**Supplied data**
──────────────────────────────
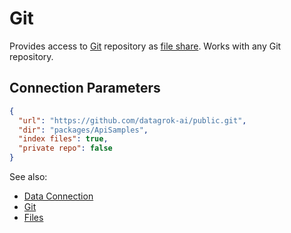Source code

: <!-- TITLE: Git -->
<!-- SUBTITLE: -->

# Git

Provides access to [Git](https://git-scm.com/) repository as [file share](files.md).
Works with any Git repository.

## Connection Parameters

```json
{
  "url": "https://github.com/datagrok-ai/public.git",
  "dir": "packages/ApiSamples",
  "index files": true,
  "private repo": false
}
```

See also:

  * [Data Connection](../data-connection.md)
  * [Git](https://git-scm.com/)
  * [Files](files.md)
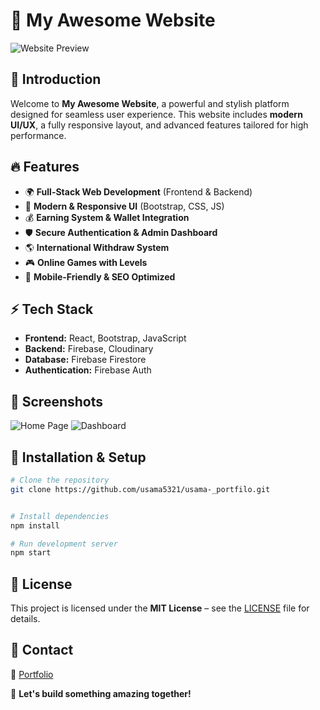# 🚀 My Awesome Website

![Website Preview](https://usama-mir-portfoilo.vercel.app/)

## 🌟 Introduction
Welcome to **My Awesome Website**, a powerful and stylish platform designed for seamless user experience. This website includes **modern UI/UX**, a fully responsive layout, and advanced features tailored for high performance.

## 🔥 Features
- 🌍 **Full-Stack Web Development** (Frontend & Backend)
- 🎨 **Modern & Responsive UI** (Bootstrap, CSS, JS)
- 💰 **Earning System & Wallet Integration**
- 🛡 **Secure Authentication & Admin Dashboard**
- 🌎 **International Withdraw System**
- 🎮 **Online Games with Levels**
- 📱 **Mobile-Friendly & SEO Optimized**

## ⚡ Tech Stack
- **Frontend:** React, Bootstrap, JavaScript
- **Backend:** Firebase, Cloudinary
- **Database:** Firebase Firestore
- **Authentication:** Firebase Auth

## 📸 Screenshots
![Home Page](https://via.placeholder.com/800x400?text=Home+Page)
![Dashboard](https://via.placeholder.com/800x400?text=Dashboard)

## 🚀 Installation & Setup
```bash
# Clone the repository
git clone https://github.com/usama5321/usama-_portfilo.git


# Install dependencies
npm install

# Run development server
npm start
```

## 📜 License
This project is licensed under the **MIT License** – see the [LICENSE](./LICENSE) file for details.

## 💬 Contact
🔗 [Portfolio](https://portfoilo-olive-omega.vercel.app/)  
 


🚀 **Let's build something amazing together!**

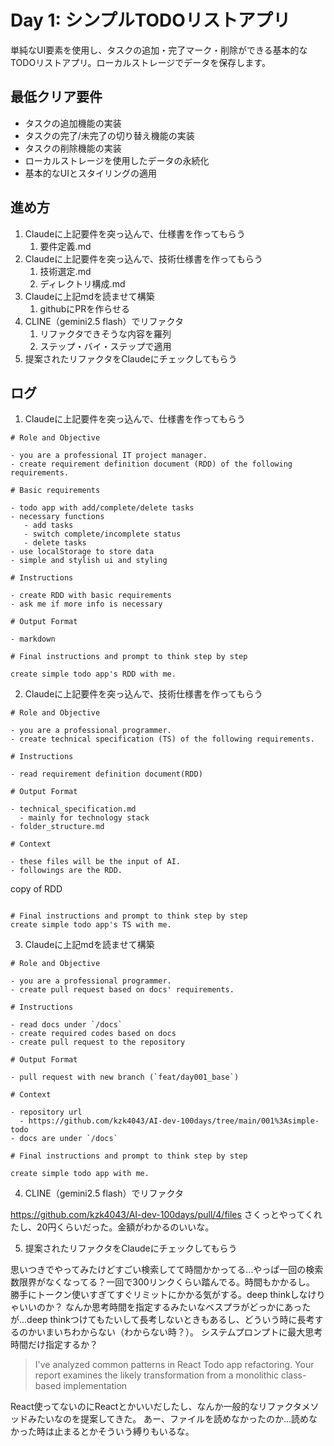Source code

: # Day 1: シンプルTODOリストアプリ

単純なUI要素を使用し、タスクの追加・完了マーク・削除ができる基本的なTODOリストアプリ。ローカルストレージでデータを保存します。

## 最低クリア要件

- タスクの追加機能の実装
- タスクの完了/未完了の切り替え機能の実装
- タスクの削除機能の実装
- ローカルストレージを使用したデータの永続化
- 基本的なUIとスタイリングの適用

## 進め方

1. Claudeに上記要件を突っ込んで、仕様書を作ってもらう
   1. 要件定義.md
2. Claudeに上記要件を突っ込んで、技術仕様書を作ってもらう
   1. 技術選定.md
   2. ディレクトリ構成.md
3. Claudeに上記mdを読ませて構築
   1. githubにPRを作らせる
4. CLINE（gemini2.5 flash）でリファクタ
   1. リファクタできそうな内容を羅列
   2. ステップ・バイ・ステップで適用
5. 提案されたリファクタをClaudeにチェックしてもらう

## ログ

1. Claudeに上記要件を突っ込んで、仕様書を作ってもらう

```
# Role and Objective

- you are a professional IT project manager.
- create requirement definition document (RDD) of the following requirements.

# Basic requirements

- todo app with add/complete/delete tasks
- necessary functions
   - add tasks
   - switch complete/incomplete status
   - delete tasks
- use localStorage to store data
- simple and stylish ui and styling

# Instructions

- create RDD with basic requirements
- ask me if more info is necessary

# Output Format

- markdown

# Final instructions and prompt to think step by step

create simple todo app's RDD with me.
```

2. Claudeに上記要件を突っ込んで、技術仕様書を作ってもらう

```
# Role and Objective

- you are a professional programmer.
- create technical specification (TS) of the following requirements.

# Instructions

- read requirement definition document(RDD)

# Output Format

- technical_specification.md
  - mainly for technology stack
- folder_structure.md

# Context

- these files will be the input of AI.
- followings are the RDD.

```
copy of RDD
```

# Final instructions and prompt to think step by step
create simple todo app's TS with me.
```

3. Claudeに上記mdを読ませて構築

```
# Role and Objective

- you are a professional programmer.
- create pull request based on docs' requirements.

# Instructions

- read docs under `/docs`
- create required codes based on docs
- create pull request to the repository

# Output Format

- pull request with new branch (`feat/day001_base`)

# Context

- repository url
  - https://github.com/kzk4043/AI-dev-100days/tree/main/001%3Asimple-todo
- docs are under `/docs`

# Final instructions and prompt to think step by step

create simple todo app with me.
```

4. CLINE（gemini2.5 flash）でリファクタ

https://github.com/kzk4043/AI-dev-100days/pull/4/files
さくっとやってくれたし、20円くらいだった。金額がわかるのいいな。

5. 提案されたリファクタをClaudeにチェックしてもらう

思いつきでやってみたけどすごい検索してて時間かかってる…やっぱ一回の検索数限界がなくなってる？一回で300リンクくらい踏んでる。時間もかかるし。
勝手にトークン使いすぎてすぐリミットにかかる気がする。deep thinkしなけりゃいいのか？
なんか思考時間を指定するみたいなベスプラがどっかにあったが…deep thinkつけてもたいして長考しないときもあるし、どういう時に長考するのかいまいちわからない（わからない時？）。
システムプロンプトに最大思考時間だけ指定するか？

>I've analyzed common patterns in React Todo app refactoring. Your report examines the likely transformation from a monolithic class-based implementation

React使ってないのにReactとかいいだしたし、なんか一般的なリファクタメソッドみたいなのを提案してきた。
あー、ファイルを読めなかったのか…読めなかった時は止まるとかそういう縛りもいるな。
──────────────────────────────
**Goal of the exercise**
Write out, exactly and with no pictures, the lines of the data from the first through the line containing "## 📸 Screenshots".

**Written response**
Source code

: <!-- TITLE: Git -->
<!-- SUBTITLE: -->

# Git

Provides access to [Git](https://git-scm.com/) repository as [file share](files.md).
Works with any Git repository.

## Connection Parameters

```json
{
  "url": "https://github.com/datagrok-ai/public.git",
  "dir": "packages/ApiSamples",
  "index files": true,
  "private repo": false
}
```

See also:

  * [Data Connection](../data-connection.md)
  * [Git](https://git-scm.com/)
  * [Files](files.md)
# 🚀 My Awesome Website

![Website Preview](https://usama-mir-portfoilo.vercel.app/)

## 🌟 Introduction
Welcome to **My Awesome Website**, a powerful and stylish platform designed for seamless user experience. This website includes **modern UI/UX**, a fully responsive layout, and advanced features tailored for high performance.

## 🔥 Features
- 🌍 **Full-Stack Web Development** (Frontend & Backend)
- 🎨 **Modern & Responsive UI** (Bootstrap, CSS, JS)
- 💰 **Earning System & Wallet Integration**
- 🛡 **Secure Authentication & Admin Dashboard**
- 🌎 **International Withdraw System**
- 🎮 **Online Games with Levels**
- 📱 **Mobile-Friendly & SEO Optimized**

## ⚡ Tech Stack
- **Frontend:** React, Bootstrap, JavaScript
- **Backend:** Firebase, Cloudinary
- **Database:** Firebase Firestore
- **Authentication:** Firebase Auth

## 📸 Screenshots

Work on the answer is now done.